Test Report: Mitsubishi LT-46265 LCD HDTV Page 4
Color temperature (Natural mode/Low color temperature preset before, Advanced 2 mode after):
20-IRE: 6,955 K/6,269 K
30-IRE: 6,795 K/6,544 K
40-IRE: 6,631 K/6,649 K
50-IRE: 6,566 K/6,714 K
60-IRE: 6,388 K/6,617 K
70-IRE: 6,357 K/6,616 K
80-IRE: 6,242 K/6,422 K
90-IRE: 6,135 K/6,447 K
100-IRE: 6,022 K/6,326 K
Brightness (100-IRE): 35.3/33.9 ftL
The Mitsubishi LT-46265's Natural mode delivered the most accurate picture of its five presets, measuring within +/-365 kelvins through most of its grayscale (30 to 90 IRE) when the Low color temperature preset was also selected. Performance improved to +/-214 kelvins from 30 to100 IRE after calibration in the set's Advanced 2 mode.
Color-decoder error via the set's HDMI inputs measured +12.5% for red - something that showed up during regular viewing - and its primary color points closely matched the SMPTE HD standard in Natural mode. Using the comprehensive set of color-management system controls in the Advanced picture menu, I was able to successfully remove the red-push. Gamma at the target 2.2 setting averaged 2.4 in Natural mode. Brightness measured from a 0 IRE full-field pattern in Advanced mode (post-calibration) was 0.016 ftL, with 33.9 for 100 IRE, resulting in a contrast ratio of 2118:1.
Overscan was 0% with the 1080i/p Full Native picture format selected, while the 1080i/p Standard format displayed 6% overscan. The set showed full picture resolution with all signal formats delivered via both HDMI and component-video connections. Motion-resolution tests revealed 1,080 lines with the True 240 Hz Motion Blur adjustment at its midpoint setting, and 600 lines when that mode was turned off.

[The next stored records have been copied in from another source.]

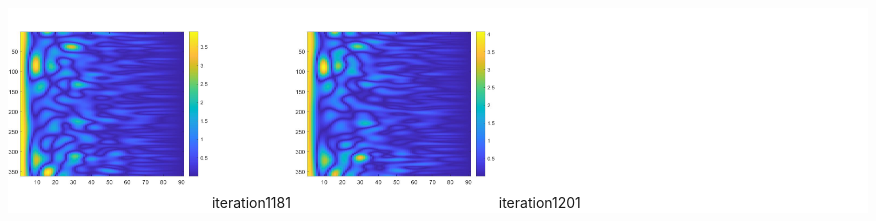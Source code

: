 <img src='https://github.com/RohitRadar/RCS-Reduction/blob/main/matlab/pics/iter1161.jpg' width='200' height='200'>
iteration1181
<img src='https://github.com/RohitRadar/RCS-Reduction/blob/main/matlab/pics/iter1181.jpg' width='200' height='200'>
iteration1201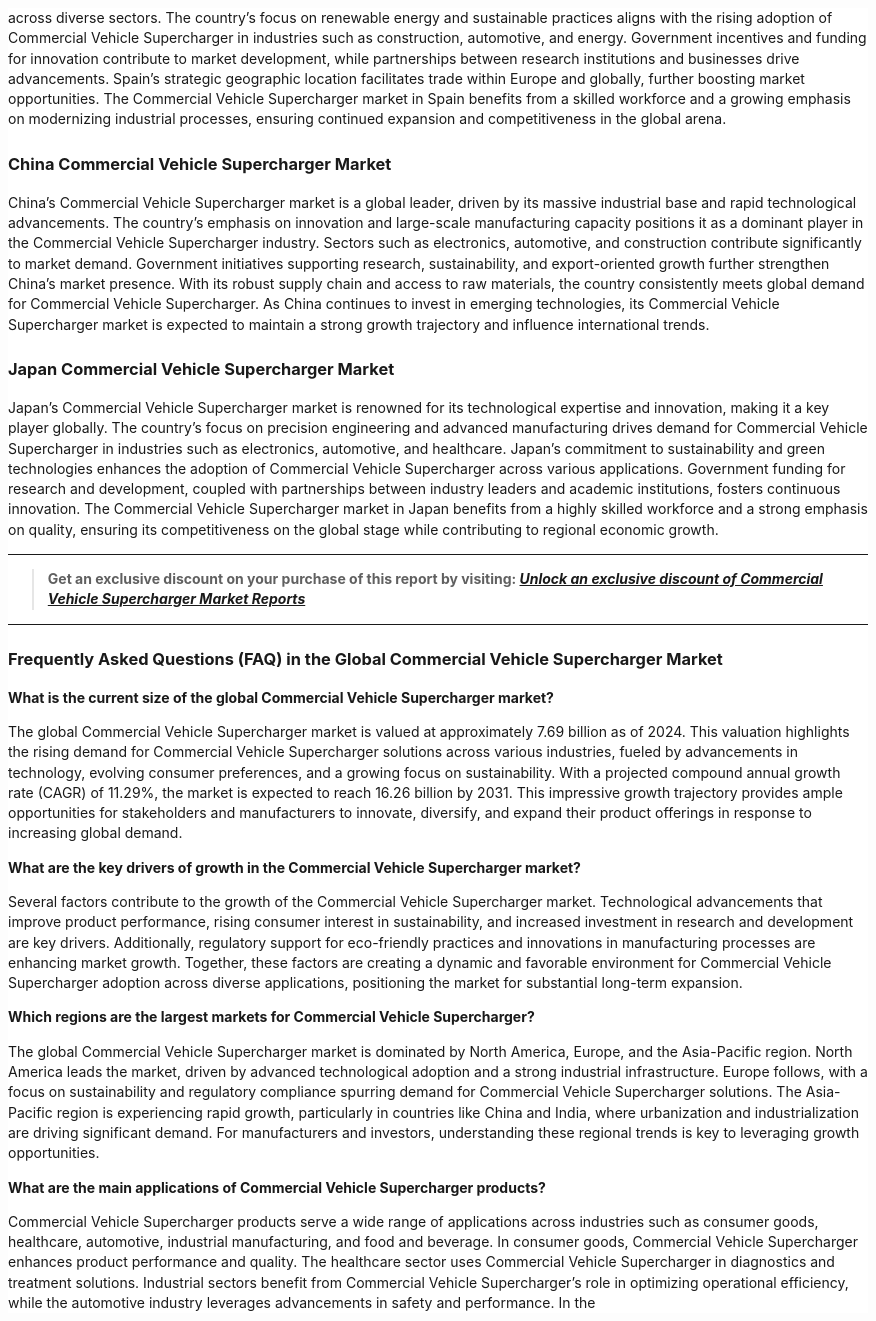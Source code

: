 across diverse sectors. The country&rsquo;s focus on renewable energy and sustainable practices aligns with the rising adoption of Commercial Vehicle Supercharger in industries such as construction, automotive, and energy. Government incentives and funding for innovation contribute to market development, while partnerships between research institutions and businesses drive advancements. Spain&rsquo;s strategic geographic location facilitates trade within Europe and globally, further boosting market opportunities. The Commercial Vehicle Supercharger market in Spain benefits from a skilled workforce and a growing emphasis on modernizing industrial processes, ensuring continued expansion and competitiveness in the global arena.</p><h3>China Commercial Vehicle Supercharger Market</h3><p>China&rsquo;s Commercial Vehicle Supercharger market is a global leader, driven by its massive industrial base and rapid technological advancements. The country&rsquo;s emphasis on innovation and large-scale manufacturing capacity positions it as a dominant player in the Commercial Vehicle Supercharger industry. Sectors such as electronics, automotive, and construction contribute significantly to market demand. Government initiatives supporting research, sustainability, and export-oriented growth further strengthen China&rsquo;s market presence. With its robust supply chain and access to raw materials, the country consistently meets global demand for Commercial Vehicle Supercharger. As China continues to invest in emerging technologies, its Commercial Vehicle Supercharger market is expected to maintain a strong growth trajectory and influence international trends.</p><h3>Japan Commercial Vehicle Supercharger Market</h3><p>Japan&rsquo;s Commercial Vehicle Supercharger market is renowned for its technological expertise and innovation, making it a key player globally. The country&rsquo;s focus on precision engineering and advanced manufacturing drives demand for Commercial Vehicle Supercharger in industries such as electronics, automotive, and healthcare. Japan&rsquo;s commitment to sustainability and green technologies enhances the adoption of Commercial Vehicle Supercharger across various applications. Government funding for research and development, coupled with partnerships between industry leaders and academic institutions, fosters continuous innovation. The Commercial Vehicle Supercharger market in Japan benefits from a highly skilled workforce and a strong emphasis on quality, ensuring its competitiveness on the global stage while contributing to regional economic growth.</p><hr /><blockquote><p><strong>Get an exclusive discount on your purchase of this report by visiting: <em><a href="://marketresearchpulse.com/ask-for-discount/119946?utm_source=Github&amp;utm_medium=025">Unlock an exclusive discount of Commercial Vehicle Supercharger Market Reports</a></em>&nbsp;</strong></p></blockquote><hr /><h3>Frequently Asked Questions (FAQ) in the Global Commercial Vehicle Supercharger Market</h3><p><strong>What is the current size of the global Commercial Vehicle Supercharger market?</strong></p><p>The global Commercial Vehicle Supercharger market is valued at approximately 7.69 billion as of 2024. This valuation highlights the rising demand for Commercial Vehicle Supercharger solutions across various industries, fueled by advancements in technology, evolving consumer preferences, and a growing focus on sustainability. With a projected compound annual growth rate (CAGR) of 11.29%, the market is expected to reach 16.26 billion by 2031. This impressive growth trajectory provides ample opportunities for stakeholders and manufacturers to innovate, diversify, and expand their product offerings in response to increasing global demand.</p><p><strong>What are the key drivers of growth in the Commercial Vehicle Supercharger market?</strong></p><p>Several factors contribute to the growth of the Commercial Vehicle Supercharger market. Technological advancements that improve product performance, rising consumer interest in sustainability, and increased investment in research and development are key drivers. Additionally, regulatory support for eco-friendly practices and innovations in manufacturing processes are enhancing market growth. Together, these factors are creating a dynamic and favorable environment for Commercial Vehicle Supercharger adoption across diverse applications, positioning the market for substantial long-term expansion.</p><p><strong>Which regions are the largest markets for Commercial Vehicle Supercharger?</strong></p><p>The global Commercial Vehicle Supercharger market is dominated by North America, Europe, and the Asia-Pacific region. North America leads the market, driven by advanced technological adoption and a strong industrial infrastructure. Europe follows, with a focus on sustainability and regulatory compliance spurring demand for Commercial Vehicle Supercharger solutions. The Asia-Pacific region is experiencing rapid growth, particularly in countries like China and India, where urbanization and industrialization are driving significant demand. For manufacturers and investors, understanding these regional trends is key to leveraging growth opportunities.</p><p><strong>What are the main applications of Commercial Vehicle Supercharger products?</strong></p><p>Commercial Vehicle Supercharger products serve a wide range of applications across industries such as consumer goods, healthcare, automotive, industrial manufacturing, and food and beverage. In consumer goods, Commercial Vehicle Supercharger enhances product performance and quality. The healthcare sector uses Commercial Vehicle Supercharger in diagnostics and treatment solutions. Industrial sectors benefit from Commercial Vehicle Supercharger&rsquo;s role in optimizing operational efficiency, while the automotive industry leverages advancements in safety and performance. In the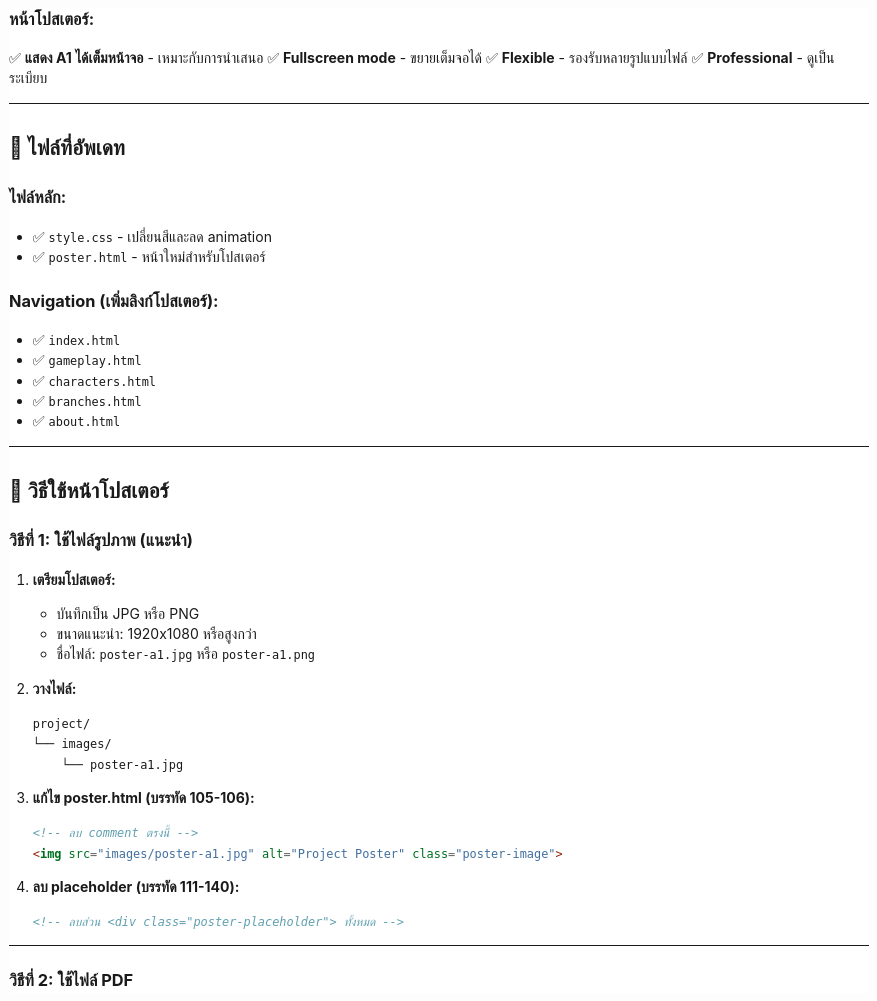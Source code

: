 ### หน้าโปสเตอร์:
✅ **แสดง A1 ได้เต็มหน้าจอ** - เหมาะกับการนำเสนอ
✅ **Fullscreen mode** - ขยายเต็มจอได้
✅ **Flexible** - รองรับหลายรูปแบบไฟล์
✅ **Professional** - ดูเป็นระเบียบ

---

## 📁 ไฟล์ที่อัพเดท

### ไฟล์หลัก:
- ✅ `style.css` - เปลี่ยนสีและลด animation
- ✅ `poster.html` - หน้าใหม่สำหรับโปสเตอร์

### Navigation (เพิ่มลิงก์โปสเตอร์):
- ✅ `index.html`
- ✅ `gameplay.html`
- ✅ `characters.html`
- ✅ `branches.html`
- ✅ `about.html`

---

## 🚀 วิธีใช้หน้าโปสเตอร์

### วิธีที่ 1: ใช้ไฟล์รูปภาพ (แนะนำ)

1. **เตรียมโปสเตอร์:**
   - บันทึกเป็น JPG หรือ PNG
   - ขนาดแนะนำ: 1920x1080 หรือสูงกว่า
   - ชื่อไฟล์: `poster-a1.jpg` หรือ `poster-a1.png`

2. **วางไฟล์:**
   ```
   project/
   └── images/
       └── poster-a1.jpg
   ```

3. **แก้ไข poster.html (บรรทัด 105-106):**
   ```html
   <!-- ลบ comment ตรงนี้ -->
   <img src="images/poster-a1.jpg" alt="Project Poster" class="poster-image">
   ```

4. **ลบ placeholder (บรรทัด 111-140):**
   ```html
   <!-- ลบส่วน <div class="poster-placeholder"> ทั้งหมด -->
   ```

---

### วิธีที่ 2: ใช้ไฟล์ PDF
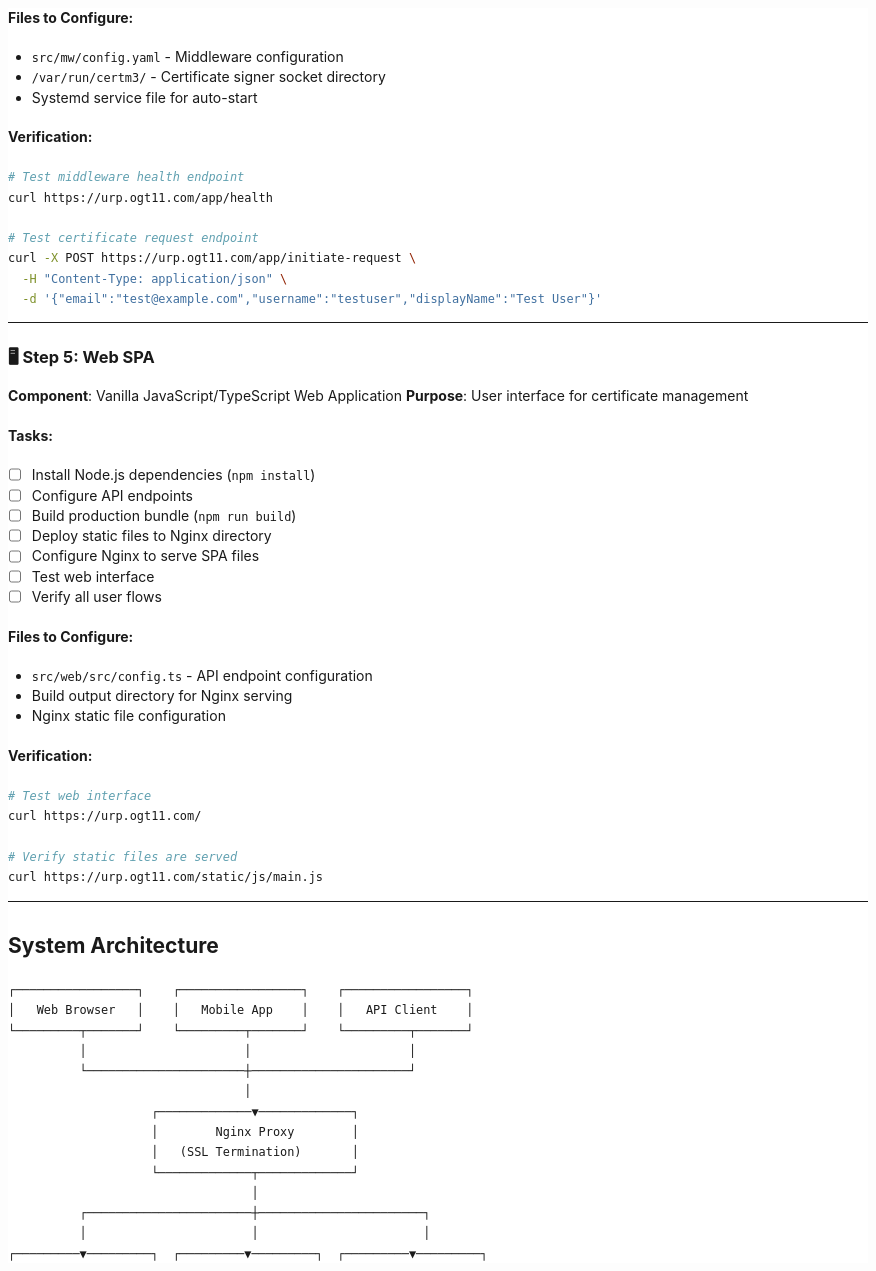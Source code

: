 #### Files to Configure:
- `src/mw/config.yaml` - Middleware configuration
- `/var/run/certm3/` - Certificate signer socket directory
- Systemd service file for auto-start

#### Verification:
```bash
# Test middleware health endpoint
curl https://urp.ogt11.com/app/health

# Test certificate request endpoint
curl -X POST https://urp.ogt11.com/app/initiate-request \
  -H "Content-Type: application/json" \
  -d '{"email":"test@example.com","username":"testuser","displayName":"Test User"}'
```

---

### 🖥️ Step 5: Web SPA
**Component**: Vanilla JavaScript/TypeScript Web Application
**Purpose**: User interface for certificate management

#### Tasks:
- [ ] Install Node.js dependencies (`npm install`)
- [ ] Configure API endpoints
- [ ] Build production bundle (`npm run build`)
- [ ] Deploy static files to Nginx directory
- [ ] Configure Nginx to serve SPA files
- [ ] Test web interface
- [ ] Verify all user flows

#### Files to Configure:
- `src/web/src/config.ts` - API endpoint configuration
- Build output directory for Nginx serving
- Nginx static file configuration

#### Verification:
```bash
# Test web interface
curl https://urp.ogt11.com/

# Verify static files are served
curl https://urp.ogt11.com/static/js/main.js
```

---

## System Architecture

```
┌─────────────────┐    ┌─────────────────┐    ┌─────────────────┐
│   Web Browser   │    │   Mobile App    │    │   API Client    │
└─────────┬───────┘    └─────────┬───────┘    └─────────┬───────┘
          │                      │                      │
          └──────────────────────┼──────────────────────┘
                                 │
                    ┌─────────────▼─────────────┐
                    │        Nginx Proxy        │
                    │   (SSL Termination)       │
                    └─────────────┬─────────────┘
                                  │
          ┌───────────────────────┼───────────────────────┐
          │                       │                       │
┌─────────▼─────────┐  ┌─────────▼─────────┐  ┌─────────▼─────────┐
```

The Mitsubishi scored poorly on both screen-uniformity and viewing-angle tests: Both "clouding" and "spotlights" could be seen on a 10-IRE full-field pattern, while viewing angle was limited to around 10º off from a center seat. It passed most of the tests contained on the various high-def video evaluation Blu-rays I checked out, properly deinterlacing both film- and video-sourced material. (The main tests it tripped on were the ones that evaluate handling of 2:2 pulldown for standard- and high-definition signals.) Noise-reduction processing was very effective, with no picture-detail loss visible even with the Video Noise mode at its High setting. -A.G.